**Prompt**
Every line in the listing below from the one with "The LEAF Agent enables" through the one with "LEAF Agents have" is to be reproduced exactly, both ends included; leave out the rest.

**Data extract**
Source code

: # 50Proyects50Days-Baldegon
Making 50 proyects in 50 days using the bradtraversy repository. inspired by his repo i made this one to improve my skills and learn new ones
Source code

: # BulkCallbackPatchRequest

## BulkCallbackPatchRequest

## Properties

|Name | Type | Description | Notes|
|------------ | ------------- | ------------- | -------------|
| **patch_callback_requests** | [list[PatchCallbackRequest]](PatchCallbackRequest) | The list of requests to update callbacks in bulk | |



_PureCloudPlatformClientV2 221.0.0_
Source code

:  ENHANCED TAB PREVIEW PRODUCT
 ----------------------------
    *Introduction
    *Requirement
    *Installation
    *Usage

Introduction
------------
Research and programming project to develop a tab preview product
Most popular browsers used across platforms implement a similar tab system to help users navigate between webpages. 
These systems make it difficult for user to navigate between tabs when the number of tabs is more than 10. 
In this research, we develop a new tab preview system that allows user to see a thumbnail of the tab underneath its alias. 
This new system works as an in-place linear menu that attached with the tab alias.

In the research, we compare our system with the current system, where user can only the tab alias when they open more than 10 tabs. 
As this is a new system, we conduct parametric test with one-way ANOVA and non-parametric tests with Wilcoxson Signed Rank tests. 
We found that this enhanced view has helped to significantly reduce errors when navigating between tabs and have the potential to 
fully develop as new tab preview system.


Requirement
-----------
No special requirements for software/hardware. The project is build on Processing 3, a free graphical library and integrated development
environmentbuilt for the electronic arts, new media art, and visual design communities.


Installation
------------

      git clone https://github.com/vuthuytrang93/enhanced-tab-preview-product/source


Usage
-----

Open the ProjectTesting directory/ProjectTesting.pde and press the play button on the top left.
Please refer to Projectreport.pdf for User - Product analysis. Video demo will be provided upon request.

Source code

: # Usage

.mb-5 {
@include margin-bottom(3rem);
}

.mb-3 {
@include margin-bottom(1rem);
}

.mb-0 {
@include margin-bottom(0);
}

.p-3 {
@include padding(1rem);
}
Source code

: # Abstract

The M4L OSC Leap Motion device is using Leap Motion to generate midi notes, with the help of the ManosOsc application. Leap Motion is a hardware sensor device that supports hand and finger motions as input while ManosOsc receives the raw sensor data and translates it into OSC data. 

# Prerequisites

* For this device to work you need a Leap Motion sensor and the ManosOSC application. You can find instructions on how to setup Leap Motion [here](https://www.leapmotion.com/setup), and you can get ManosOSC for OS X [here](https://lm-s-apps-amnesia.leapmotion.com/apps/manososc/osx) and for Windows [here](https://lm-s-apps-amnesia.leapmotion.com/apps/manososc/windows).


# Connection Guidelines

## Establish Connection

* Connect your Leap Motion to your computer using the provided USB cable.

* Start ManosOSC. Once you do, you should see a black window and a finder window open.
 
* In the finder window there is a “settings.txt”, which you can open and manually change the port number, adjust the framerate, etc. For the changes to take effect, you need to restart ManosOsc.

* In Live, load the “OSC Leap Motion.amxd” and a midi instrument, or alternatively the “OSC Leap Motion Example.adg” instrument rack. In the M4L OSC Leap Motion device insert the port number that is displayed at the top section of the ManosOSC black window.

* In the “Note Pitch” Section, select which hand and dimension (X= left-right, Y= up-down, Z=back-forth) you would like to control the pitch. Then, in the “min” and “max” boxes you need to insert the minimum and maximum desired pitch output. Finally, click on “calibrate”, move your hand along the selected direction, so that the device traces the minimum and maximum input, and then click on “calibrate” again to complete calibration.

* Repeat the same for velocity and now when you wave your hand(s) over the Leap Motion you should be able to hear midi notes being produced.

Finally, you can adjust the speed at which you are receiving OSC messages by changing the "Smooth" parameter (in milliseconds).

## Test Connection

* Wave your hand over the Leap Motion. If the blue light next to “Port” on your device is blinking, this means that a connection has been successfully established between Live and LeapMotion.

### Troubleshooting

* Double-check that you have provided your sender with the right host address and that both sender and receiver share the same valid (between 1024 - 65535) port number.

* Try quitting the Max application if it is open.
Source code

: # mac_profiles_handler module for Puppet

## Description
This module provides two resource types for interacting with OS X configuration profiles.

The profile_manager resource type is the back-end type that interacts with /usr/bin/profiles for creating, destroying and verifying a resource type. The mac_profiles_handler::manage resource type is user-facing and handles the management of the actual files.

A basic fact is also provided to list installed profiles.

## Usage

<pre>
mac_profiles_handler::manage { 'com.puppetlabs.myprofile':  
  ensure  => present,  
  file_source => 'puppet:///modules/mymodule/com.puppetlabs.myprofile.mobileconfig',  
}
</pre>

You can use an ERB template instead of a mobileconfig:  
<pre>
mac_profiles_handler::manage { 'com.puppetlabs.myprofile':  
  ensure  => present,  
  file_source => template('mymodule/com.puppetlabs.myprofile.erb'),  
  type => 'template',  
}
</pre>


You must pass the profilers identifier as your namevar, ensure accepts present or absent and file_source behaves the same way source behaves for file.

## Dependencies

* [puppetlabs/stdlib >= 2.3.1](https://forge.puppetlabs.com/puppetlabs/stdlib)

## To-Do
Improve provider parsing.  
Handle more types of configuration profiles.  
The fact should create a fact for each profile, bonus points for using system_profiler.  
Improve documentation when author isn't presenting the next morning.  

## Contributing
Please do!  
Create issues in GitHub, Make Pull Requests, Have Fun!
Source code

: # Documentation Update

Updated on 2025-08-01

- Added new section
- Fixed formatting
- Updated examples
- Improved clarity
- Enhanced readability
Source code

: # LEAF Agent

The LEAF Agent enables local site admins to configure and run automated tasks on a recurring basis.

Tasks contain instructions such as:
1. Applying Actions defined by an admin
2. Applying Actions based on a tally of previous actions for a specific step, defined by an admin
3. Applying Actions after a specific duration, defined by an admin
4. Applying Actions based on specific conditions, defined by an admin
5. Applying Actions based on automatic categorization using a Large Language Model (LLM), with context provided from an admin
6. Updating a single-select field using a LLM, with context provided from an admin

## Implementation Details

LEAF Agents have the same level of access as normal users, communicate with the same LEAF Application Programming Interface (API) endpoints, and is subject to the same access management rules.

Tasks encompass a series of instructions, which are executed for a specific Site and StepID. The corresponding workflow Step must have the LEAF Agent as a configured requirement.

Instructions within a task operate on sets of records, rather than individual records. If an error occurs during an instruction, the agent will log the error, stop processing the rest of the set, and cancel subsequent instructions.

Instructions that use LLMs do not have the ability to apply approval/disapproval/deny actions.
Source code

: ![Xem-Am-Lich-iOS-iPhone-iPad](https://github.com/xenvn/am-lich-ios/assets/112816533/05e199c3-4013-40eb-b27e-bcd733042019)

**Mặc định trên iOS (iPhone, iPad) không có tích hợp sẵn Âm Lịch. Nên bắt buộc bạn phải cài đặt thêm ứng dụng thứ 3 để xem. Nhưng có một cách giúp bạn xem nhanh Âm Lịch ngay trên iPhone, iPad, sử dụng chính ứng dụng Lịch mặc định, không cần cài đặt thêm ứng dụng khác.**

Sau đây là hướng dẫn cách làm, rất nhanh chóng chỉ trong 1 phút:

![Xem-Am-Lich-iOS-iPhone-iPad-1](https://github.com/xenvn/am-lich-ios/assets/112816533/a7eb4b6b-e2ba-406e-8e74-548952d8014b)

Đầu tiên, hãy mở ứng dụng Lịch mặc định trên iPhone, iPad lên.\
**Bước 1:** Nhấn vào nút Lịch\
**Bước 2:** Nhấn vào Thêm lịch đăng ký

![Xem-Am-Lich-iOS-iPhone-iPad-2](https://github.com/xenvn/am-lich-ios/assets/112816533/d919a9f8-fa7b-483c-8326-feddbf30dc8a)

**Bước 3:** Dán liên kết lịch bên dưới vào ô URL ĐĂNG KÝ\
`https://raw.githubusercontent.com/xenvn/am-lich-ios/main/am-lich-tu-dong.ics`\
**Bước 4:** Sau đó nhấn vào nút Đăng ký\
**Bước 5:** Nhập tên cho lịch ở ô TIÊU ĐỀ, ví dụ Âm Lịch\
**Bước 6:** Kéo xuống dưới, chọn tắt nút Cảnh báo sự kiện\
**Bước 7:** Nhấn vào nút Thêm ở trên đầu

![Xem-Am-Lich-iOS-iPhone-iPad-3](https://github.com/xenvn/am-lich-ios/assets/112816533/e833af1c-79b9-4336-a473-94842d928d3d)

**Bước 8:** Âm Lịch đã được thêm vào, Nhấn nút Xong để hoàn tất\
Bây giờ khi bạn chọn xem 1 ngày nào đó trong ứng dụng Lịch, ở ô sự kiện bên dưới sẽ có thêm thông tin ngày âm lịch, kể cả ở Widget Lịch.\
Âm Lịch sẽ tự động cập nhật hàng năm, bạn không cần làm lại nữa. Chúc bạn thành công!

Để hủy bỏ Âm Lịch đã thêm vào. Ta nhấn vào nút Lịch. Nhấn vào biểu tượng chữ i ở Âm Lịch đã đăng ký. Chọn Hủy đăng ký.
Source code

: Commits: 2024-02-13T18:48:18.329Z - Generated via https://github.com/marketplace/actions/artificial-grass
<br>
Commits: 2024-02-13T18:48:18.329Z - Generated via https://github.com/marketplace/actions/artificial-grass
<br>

**Answer to this exercise**
The LEAF Agent enables local site admins to configure and run automated tasks on a recurring basis.

Tasks contain instructions such as:
1. Applying Actions defined by an admin
2. Applying Actions based on a tally of previous actions for a specific step, defined by an admin
3. Applying Actions after a specific duration, defined by an admin
4. Applying Actions based on specific conditions, defined by an admin
5. Applying Actions based on automatic categorization using a Large Language Model (LLM), with context provided from an admin
6. Updating a single-select field using a LLM, with context provided from an admin

## Implementation Details

LEAF Agents have the same level of access as normal users, communicate with the same LEAF Application Programming Interface (API) endpoints, and is subject to the same access management rules.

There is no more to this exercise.